WHAT IS EXPECTED: Among the entries below, find the line with "- [Brian Bucklew", then quote it and each following line up to and including the line with "- [Roguelike Radio - Episode 104: Procedural", and nothing else.

◇ ◇ ◇ ◇ ◇ ◇ ◇

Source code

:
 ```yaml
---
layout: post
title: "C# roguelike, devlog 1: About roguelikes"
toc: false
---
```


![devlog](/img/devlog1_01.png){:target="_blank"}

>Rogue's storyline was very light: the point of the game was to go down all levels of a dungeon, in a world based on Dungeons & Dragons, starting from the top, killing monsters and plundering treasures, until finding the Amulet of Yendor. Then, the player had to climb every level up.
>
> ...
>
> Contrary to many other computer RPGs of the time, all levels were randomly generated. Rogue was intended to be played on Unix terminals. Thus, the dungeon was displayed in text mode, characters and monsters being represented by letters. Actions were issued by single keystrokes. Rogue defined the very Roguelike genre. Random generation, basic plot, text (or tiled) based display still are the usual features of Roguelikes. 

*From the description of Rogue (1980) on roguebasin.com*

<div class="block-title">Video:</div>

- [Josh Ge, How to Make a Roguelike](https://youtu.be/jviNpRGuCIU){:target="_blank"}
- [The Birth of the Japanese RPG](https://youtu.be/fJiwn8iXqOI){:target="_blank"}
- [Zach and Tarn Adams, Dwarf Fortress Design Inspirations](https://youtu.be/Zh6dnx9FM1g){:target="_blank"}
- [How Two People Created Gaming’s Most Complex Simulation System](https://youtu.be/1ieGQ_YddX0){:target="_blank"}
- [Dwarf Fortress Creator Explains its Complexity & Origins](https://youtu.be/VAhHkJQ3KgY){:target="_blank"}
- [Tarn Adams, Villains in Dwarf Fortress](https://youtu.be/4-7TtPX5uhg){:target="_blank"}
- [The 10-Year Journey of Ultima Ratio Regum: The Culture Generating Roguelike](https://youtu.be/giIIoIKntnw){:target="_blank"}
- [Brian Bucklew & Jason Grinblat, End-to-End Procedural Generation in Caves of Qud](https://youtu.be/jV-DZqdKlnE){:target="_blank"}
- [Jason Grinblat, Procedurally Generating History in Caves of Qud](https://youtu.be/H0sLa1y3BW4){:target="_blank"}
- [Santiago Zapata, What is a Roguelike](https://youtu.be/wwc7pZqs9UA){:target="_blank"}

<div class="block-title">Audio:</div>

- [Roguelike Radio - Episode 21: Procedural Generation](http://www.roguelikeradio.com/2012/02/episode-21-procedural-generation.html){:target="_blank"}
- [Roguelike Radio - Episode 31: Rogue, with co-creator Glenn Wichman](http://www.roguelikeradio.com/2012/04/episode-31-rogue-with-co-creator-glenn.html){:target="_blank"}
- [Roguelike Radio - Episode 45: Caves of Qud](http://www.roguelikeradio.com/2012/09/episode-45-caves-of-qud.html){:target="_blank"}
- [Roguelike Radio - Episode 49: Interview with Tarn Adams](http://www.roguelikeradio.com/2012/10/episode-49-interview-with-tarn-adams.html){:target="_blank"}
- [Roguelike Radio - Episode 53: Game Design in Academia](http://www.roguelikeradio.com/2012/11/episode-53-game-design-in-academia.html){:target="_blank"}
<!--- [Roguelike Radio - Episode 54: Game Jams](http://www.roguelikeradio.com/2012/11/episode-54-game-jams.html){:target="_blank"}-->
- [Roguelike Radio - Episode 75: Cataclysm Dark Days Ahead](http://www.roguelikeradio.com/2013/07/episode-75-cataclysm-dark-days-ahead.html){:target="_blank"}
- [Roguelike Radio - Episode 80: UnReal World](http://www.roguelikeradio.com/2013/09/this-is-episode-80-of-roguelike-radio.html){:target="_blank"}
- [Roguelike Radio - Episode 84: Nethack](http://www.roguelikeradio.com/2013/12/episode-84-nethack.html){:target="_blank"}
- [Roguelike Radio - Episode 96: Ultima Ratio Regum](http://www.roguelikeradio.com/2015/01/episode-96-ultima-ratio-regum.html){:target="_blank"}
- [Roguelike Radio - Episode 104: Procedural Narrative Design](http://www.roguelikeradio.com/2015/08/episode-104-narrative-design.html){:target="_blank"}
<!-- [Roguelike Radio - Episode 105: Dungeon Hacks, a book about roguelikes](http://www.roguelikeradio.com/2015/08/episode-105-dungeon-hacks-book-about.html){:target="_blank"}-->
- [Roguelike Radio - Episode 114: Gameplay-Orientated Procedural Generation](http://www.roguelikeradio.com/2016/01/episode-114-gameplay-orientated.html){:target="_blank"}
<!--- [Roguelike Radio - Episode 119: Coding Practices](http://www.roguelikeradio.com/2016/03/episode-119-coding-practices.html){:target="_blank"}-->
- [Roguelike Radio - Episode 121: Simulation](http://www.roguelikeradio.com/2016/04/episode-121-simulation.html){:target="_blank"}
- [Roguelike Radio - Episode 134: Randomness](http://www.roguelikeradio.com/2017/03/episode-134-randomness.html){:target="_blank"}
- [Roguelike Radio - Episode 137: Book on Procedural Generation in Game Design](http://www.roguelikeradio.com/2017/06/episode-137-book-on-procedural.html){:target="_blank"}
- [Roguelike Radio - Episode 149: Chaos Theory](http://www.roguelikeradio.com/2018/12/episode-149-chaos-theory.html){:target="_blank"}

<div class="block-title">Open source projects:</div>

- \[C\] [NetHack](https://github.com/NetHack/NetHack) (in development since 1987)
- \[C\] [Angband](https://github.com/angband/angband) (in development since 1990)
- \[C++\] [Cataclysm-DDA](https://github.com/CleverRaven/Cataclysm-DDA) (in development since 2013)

◇ ◇ ◇ ◇ ◇ ◇ ◇

ANSWER SECTION:
- [Brian Bucklew & Jason Grinblat, End-to-End Procedural Generation in Caves of Qud](https://youtu.be/jV-DZqdKlnE){:target="_blank"}
- [Jason Grinblat, Procedurally Generating History in Caves of Qud](https://youtu.be/H0sLa1y3BW4){:target="_blank"}
- [Santiago Zapata, What is a Roguelike](https://youtu.be/wwc7pZqs9UA){:target="_blank"}

<div class="block-title">Audio:</div>

- [Roguelike Radio - Episode 21: Procedural Generation](http://www.roguelikeradio.com/2012/02/episode-21-procedural-generation.html){:target="_blank"}
- [Roguelike Radio - Episode 31: Rogue, with co-creator Glenn Wichman](http://www.roguelikeradio.com/2012/04/episode-31-rogue-with-co-creator-glenn.html){:target="_blank"}
- [Roguelike Radio - Episode 45: Caves of Qud](http://www.roguelikeradio.com/2012/09/episode-45-caves-of-qud.html){:target="_blank"}
- [Roguelike Radio - Episode 49: Interview with Tarn Adams](http://www.roguelikeradio.com/2012/10/episode-49-interview-with-tarn-adams.html){:target="_blank"}
- [Roguelike Radio - Episode 53: Game Design in Academia](http://www.roguelikeradio.com/2012/11/episode-53-game-design-in-academia.html){:target="_blank"}
<!--- [Roguelike Radio - Episode 54: Game Jams](http://www.roguelikeradio.com/2012/11/episode-54-game-jams.html){:target="_blank"}-->
- [Roguelike Radio - Episode 75: Cataclysm Dark Days Ahead](http://www.roguelikeradio.com/2013/07/episode-75-cataclysm-dark-days-ahead.html){:target="_blank"}
- [Roguelike Radio - Episode 80: UnReal World](http://www.roguelikeradio.com/2013/09/this-is-episode-80-of-roguelike-radio.html){:target="_blank"}
- [Roguelike Radio - Episode 84: Nethack](http://www.roguelikeradio.com/2013/12/episode-84-nethack.html){:target="_blank"}
- [Roguelike Radio - Episode 96: Ultima Ratio Regum](http://www.roguelikeradio.com/2015/01/episode-96-ultima-ratio-regum.html){:target="_blank"}
- [Roguelike Radio - Episode 104: Procedural Narrative Design](http://www.roguelikeradio.com/2015/08/episode-104-narrative-design.html){:target="_blank"}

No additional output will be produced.